Belum lagi kerusakan di bidang sosial, budaya, serta hukum, semuanya dibiarkan atas nama jaminan hak asasi dan kebebasan. Dengan demikian, mimpi hidup sejahtera, aman, dan damai pun kian jauh dari kenyataan.
Demokrasi, Langgengkan Kerusakan
Mirisnya, banyak kalangan yang berpikir, kondisi zaman sekarang jauh lebih parah dari saat Soeharto duduk di kursi kekuasaan. Padahal, sejatinya semua orde punya saham besar bagi hancurnya pilar-pilar kehidupan. Termasuk orde lama yang dengan sadar mengadopsi asas sekularisme saat “kemerdekaan” dicanangkan.
Lebih dari itu, liberalisasi yang kini makin parah pun tidak mungkin bisa tegak jika tidak dimulai pada era awal tujuh puluhan. Saat itu, pemerintahan Soeharto yang menganut sistem pemilu proporsional tertutup, justru membuka celah lebar bagi kapitalis asing menguasai aset strategis perekonomian. Lalu atas nama menggenjot pembangunan, keuangan negara pun mulai bergantung pada utang.

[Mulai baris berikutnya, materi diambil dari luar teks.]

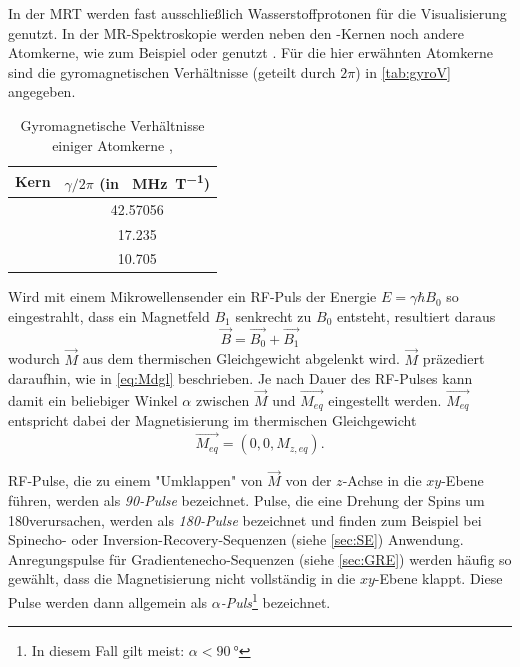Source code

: In der MRT werden fast ausschließlich Wasserstoffprotonen für die Visualisierung genutzt. In der MR-Spektroskopie werden neben den -Kernen noch andere Atomkerne, wie zum Beispiel  oder  genutzt \cite{Andrade2014}. Für die hier erwähnten Atomkerne sind die gyromagnetischen Verhältnisse (geteilt durch $2\pi$) in \autoref{tab:gyroV} angegeben.

\begin{table}[H]
	\centering
	\caption[Auswahl gyromagnetischer Verhältnisse]{Gyromagnetische Verhältnisse einiger Atomkerne \cite{Seidel2015},\cite{Weast1984}}
	\label{tab:gyroV}
	\begin{tabular}{lS}
		\toprule
		\textbf{Kern} & \textbf{$\gamma/2\pi$ (in \SI{}{\mega\hertz\per\tesla})} \\
		\midrule
		 & 42.57056 \\
		 & 17.235 \\
		 & 10.705 \\
		\bottomrule
	\end{tabular}
\end{table}

Wird mit einem Mikrowellensender ein RF-Puls der Energie $E=\gamma \hbar B_0$ so eingestrahlt, dass ein Magnetfeld $B_1$ senkrecht zu $B_0$ entsteht, resultiert daraus
\begin{equation}
	\vec{B}=\vec{B_0}+\vec{B_1}
\end{equation}
wodurch $\vec{M}$ aus dem thermischen Gleichgewicht abgelenkt wird. $\vec{M}$ präzediert daraufhin, wie in \autoref{eq:Mdgl} beschrieben. Je nach Dauer des RF-Pulses kann damit ein beliebiger Winkel $\alpha$ zwischen $\vec{M}$ und $\vec{M_{eq}}$ eingestellt werden. $\vec{M_{eq}}$ entspricht dabei der Magnetisierung im thermischen Gleichgewicht
\begin{equation}
	\vec{M_{eq}} = (0,0,M_{z,eq}).
\end{equation}
 
RF-Pulse, die zu einem "Umklappen" von $\vec{M}$ von der $z$-Achse in die $xy$-Ebene führen, werden als \textit{90\degree-Pulse} bezeichnet. Pulse, die eine Drehung der Spins um 180\degree verursachen, werden als \textit{180\degree-Pulse} bezeichnet und finden zum Beispiel bei Spinecho- oder Inversion-Recovery-Sequenzen (siehe \autoref{sec:SE}) Anwendung. Anregungspulse für Gradienten\-echo-Sequenzen (siehe \autoref{sec:GRE}) werden häufig so gewählt, dass die Magnetisierung nicht vollständig in die $xy$-Ebene klappt. Diese Pulse werden dann allgemein als \textit{$\alpha$-Puls}\footnote{In diesem Fall gilt meist: $\alpha<\SI{90}{\degree}$} bezeichnet.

Wajar jika negeri Indonesia yang kaya raya, harus kehilangan harta benda. Bahkan negara, kian tergadai akibat jeratan utang luar negeri yang berbasis riba. Namun, alih-alih berjuang melepaskan diri dari cengkeraman wajah baru penjajahan, tegaknya rezim pada era reformasi yang menganut sistem pemilu terbuka justru kian menyempurnakan proses sekularisasi dan liberalisasi di semua bidang.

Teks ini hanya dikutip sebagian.